While most of the information now being passed on to the public by NEEC during those pre-8 p.m. TV news slots is generally correct, the same cannot be said for the impression that many televiewers may be going away with from that particular one about bank interest rates available on the local market after the coming January 1, 2008, i.e. after Malta's entry into the eurozone..
I appreciate that it is difficult to give a detailed and total picture of what are essentially technical matters in a 30-second slot. But saying that after January 1, 2008 the locals' mortgage, or other, rates will be exactly identical to those applied to the general public by banks in other eurozone member states, is incorrect.
Yes, there is and will be, the European Central Bank which, having become the sole arbiter of monetary policy across the eurozone will still have its basic central intervention rate, and that rate will also be the central intervention rate applicable within eurozone states. But people will make a big mistake if they reason that such central intervention rates are the only determinant of money or capital market rates applied across the board. From there on all banks in the eurozone, now and similarly in the future, will still continue to apply market determined interest rates, naturally according to their own resultant individual cost of funds-raised/funds used profiles, and in relation also naturally to their own ALM (asset-liability management) situations, aimed-at net interest margins, operating costs, and other factors.

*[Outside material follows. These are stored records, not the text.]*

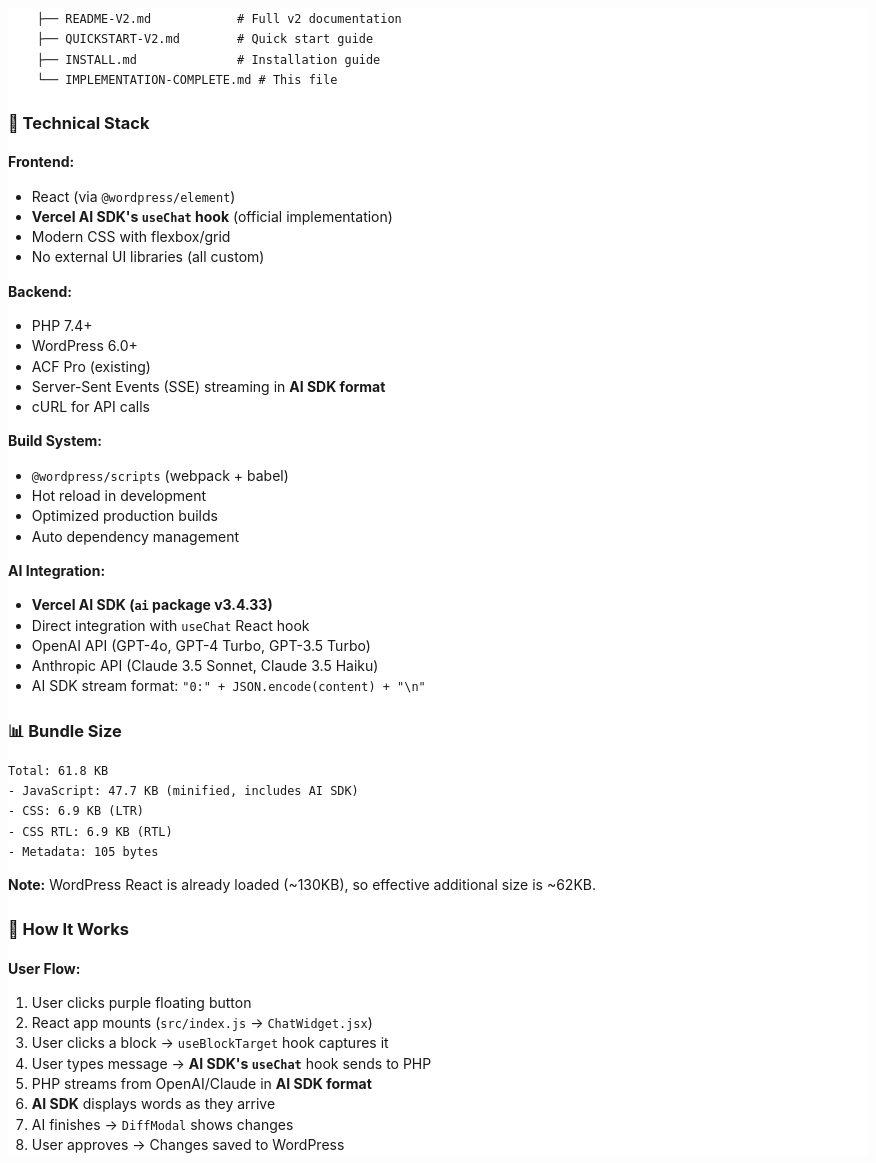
 ```
    ├── README-V2.md            # Full v2 documentation
    ├── QUICKSTART-V2.md        # Quick start guide
    ├── INSTALL.md              # Installation guide
    └── IMPLEMENTATION-COMPLETE.md # This file
```

### 🔧 Technical Stack

**Frontend:**
- React (via `@wordpress/element`)
- **Vercel AI SDK's `useChat` hook** (official implementation)
- Modern CSS with flexbox/grid
- No external UI libraries (all custom)

**Backend:**
- PHP 7.4+
- WordPress 6.0+
- ACF Pro (existing)
- Server-Sent Events (SSE) streaming in **AI SDK format**
- cURL for API calls

**Build System:**
- `@wordpress/scripts` (webpack + babel)
- Hot reload in development
- Optimized production builds
- Auto dependency management

**AI Integration:**
- **Vercel AI SDK (`ai` package v3.4.33)**
- Direct integration with `useChat` React hook
- OpenAI API (GPT-4o, GPT-4 Turbo, GPT-3.5 Turbo)
- Anthropic API (Claude 3.5 Sonnet, Claude 3.5 Haiku)
- AI SDK stream format: `"0:" + JSON.encode(content) + "\n"`

### 📊 Bundle Size

```
Total: 61.8 KB
- JavaScript: 47.7 KB (minified, includes AI SDK)
- CSS: 6.9 KB (LTR)
- CSS RTL: 6.9 KB (RTL)
- Metadata: 105 bytes
```

**Note:** WordPress React is already loaded (~130KB), so effective additional size is ~62KB.

### 🚀 How It Works

**User Flow:**
1. User clicks purple floating button
2. React app mounts (`src/index.js` → `ChatWidget.jsx`)
3. User clicks a block → `useBlockTarget` hook captures it
4. User types message → **AI SDK's `useChat`** hook sends to PHP
5. PHP streams from OpenAI/Claude in **AI SDK format**
6. **AI SDK** displays words as they arrive
7. AI finishes → `DiffModal` shows changes
8. User approves → Changes saved to WordPress
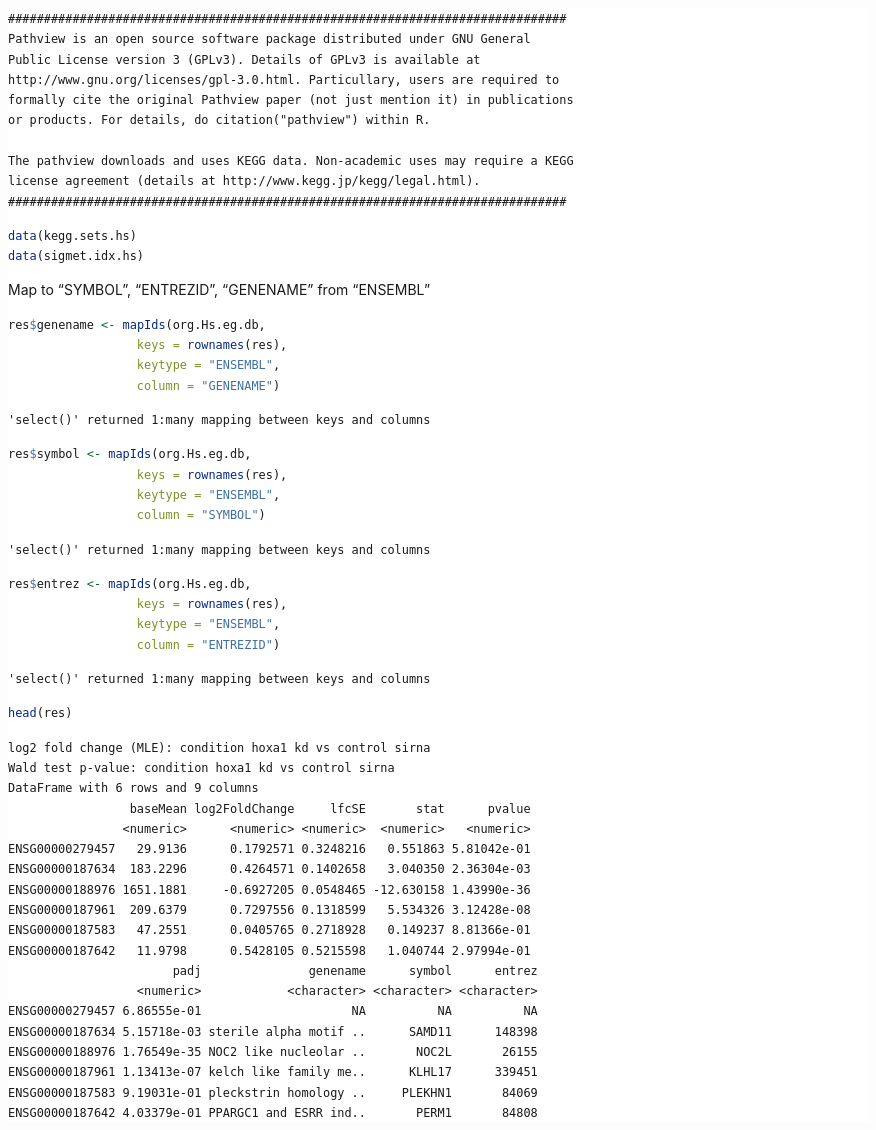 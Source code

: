    ##############################################################################
    Pathview is an open source software package distributed under GNU General
    Public License version 3 (GPLv3). Details of GPLv3 is available at
    http://www.gnu.org/licenses/gpl-3.0.html. Particullary, users are required to
    formally cite the original Pathview paper (not just mention it) in publications
    or products. For details, do citation("pathview") within R.

    The pathview downloads and uses KEGG data. Non-academic uses may require a KEGG
    license agreement (details at http://www.kegg.jp/kegg/legal.html).
    ##############################################################################

``` r
data(kegg.sets.hs)
data(sigmet.idx.hs)
```

Map to “SYMBOL”, “ENTREZID”, “GENENAME” from “ENSEMBL”

``` r
res$genename <- mapIds(org.Hs.eg.db,
                  keys = rownames(res),
                  keytype = "ENSEMBL",
                  column = "GENENAME")
```

    'select()' returned 1:many mapping between keys and columns

``` r
res$symbol <- mapIds(org.Hs.eg.db,
                  keys = rownames(res),
                  keytype = "ENSEMBL",
                  column = "SYMBOL")
```

    'select()' returned 1:many mapping between keys and columns

``` r
res$entrez <- mapIds(org.Hs.eg.db,
                  keys = rownames(res),
                  keytype = "ENSEMBL",
                  column = "ENTREZID")
```

    'select()' returned 1:many mapping between keys and columns

``` r
head(res)
```

    log2 fold change (MLE): condition hoxa1 kd vs control sirna 
    Wald test p-value: condition hoxa1 kd vs control sirna 
    DataFrame with 6 rows and 9 columns
                     baseMean log2FoldChange     lfcSE       stat      pvalue
                    <numeric>      <numeric> <numeric>  <numeric>   <numeric>
    ENSG00000279457   29.9136      0.1792571 0.3248216   0.551863 5.81042e-01
    ENSG00000187634  183.2296      0.4264571 0.1402658   3.040350 2.36304e-03
    ENSG00000188976 1651.1881     -0.6927205 0.0548465 -12.630158 1.43990e-36
    ENSG00000187961  209.6379      0.7297556 0.1318599   5.534326 3.12428e-08
    ENSG00000187583   47.2551      0.0405765 0.2718928   0.149237 8.81366e-01
    ENSG00000187642   11.9798      0.5428105 0.5215598   1.040744 2.97994e-01
                           padj               genename      symbol      entrez
                      <numeric>            <character> <character> <character>
    ENSG00000279457 6.86555e-01                     NA          NA          NA
    ENSG00000187634 5.15718e-03 sterile alpha motif ..      SAMD11      148398
    ENSG00000188976 1.76549e-35 NOC2 like nucleolar ..       NOC2L       26155
    ENSG00000187961 1.13413e-07 kelch like family me..      KLHL17      339451
    ENSG00000187583 9.19031e-01 pleckstrin homology ..     PLEKHN1       84069
    ENSG00000187642 4.03379e-01 PPARGC1 and ESRR ind..       PERM1       84808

The ECB determinant into this total matter is therefore only really circumscribed to the areas of where individual eurozone banks have any dealings (some of course obligatory via e.g imposed reserves with the ECB/ESCB) with so many other determinants being in essence present as normal everyday features of money and capital markets. So, for anyone to go away thinking that his house loan interest rate, or his agricultural operating overdraft, or whatever borrowing facilities he may be receiving from his Malta financial institution, or even whatever he may be getting by way of credit interest, will be identical to, say, what similar institutions will be charging in, say, Italy, Greece, Cyprus, or any other eurozone country, is totally wrong.
The sooner that NEEC slot is corrected the better for everyone. It is not salutary for anyone to let use of the media place him in a situation where he would later be heavily disappointed. Fact: interest rates across the eurozone (even though this is factually one single financial services market) are simply not identical. In no other European market for any other product or service is that in fact the case.